Working data below:

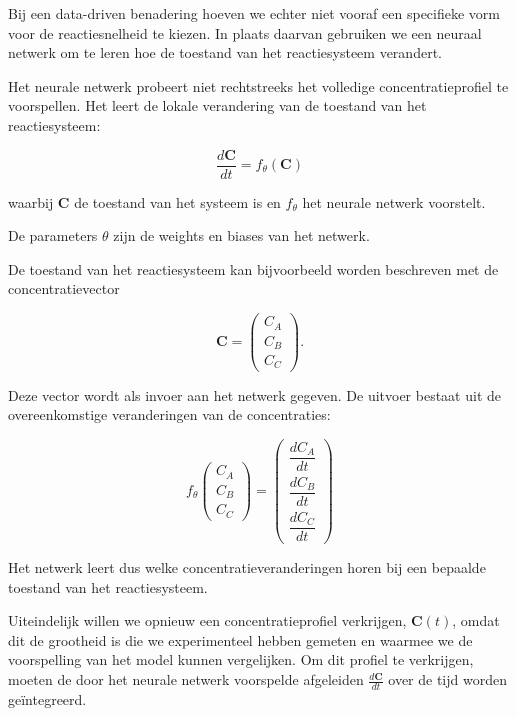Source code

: \documentclass{ximera}
\begin{document}
Bij een data-driven benadering hoeven we echter niet vooraf een specifieke vorm voor de reactiesnelheid te kiezen. In plaats daarvan gebruiken we een neuraal netwerk om te leren hoe de toestand van het reactiesysteem verandert.

\begin{remark} \text{ }

Het neurale netwerk probeert niet rechtstreeks het volledige
concentratieprofiel te voorspellen. Het leert de lokale verandering van de toestand van het reactiesysteem:

\[
\boxed{
\frac{d\mathbf C}{dt}=f_\theta(\mathbf C)
}
\]

waarbij $\mathbf C$ de toestand van het systeem is en $f_\theta$ het
neurale netwerk voorstelt.

De parameters $\theta$ zijn de weights en biases van het netwerk.
\end{remark}

De toestand van het reactiesysteem kan bijvoorbeeld worden beschreven met de concentratievector

\[
\mathbf C=
\begin{pmatrix}
C_A\\
C_B\\
C_C
\end{pmatrix}.
\]

Deze vector wordt als invoer aan het netwerk gegeven. De uitvoer bestaat uit de overeenkomstige veranderingen van de concentraties:

\[
\boxed{
f_\theta
\begin{pmatrix}
C_A\\
C_B\\
C_C
\end{pmatrix}
=
\begin{pmatrix}
\dfrac{dC_A}{dt}\\[1mm]
\dfrac{dC_B}{dt}\\[1mm]
\dfrac{dC_C}{dt}
\end{pmatrix}
}
\]

Het netwerk leert dus welke concentratieveranderingen horen bij een
bepaalde toestand van het reactiesysteem.


Uiteindelijk willen we opnieuw een concentratieprofiel verkrijgen, $\mathbf{C}(t)$, omdat dit de grootheid is die we experimenteel hebben gemeten en waarmee we de voorspelling van het model kunnen vergelijken. Om dit profiel te verkrijgen, moeten de door het neurale netwerk voorspelde afgeleiden $\frac{d\mathbf{C}}{dt}$ over de tijd worden geïntegreerd.
\end{document}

End of Working data.

▶ [What you are asked to do]
Copy the lines that hold the word "leert". Take them from the records above.

▶ [Written answer]
concentratieprofiel te voorspellen. Het leert de lokale verandering van de toestand van het reactiesysteem:
Het netwerk leert dus welke concentratieveranderingen horen bij een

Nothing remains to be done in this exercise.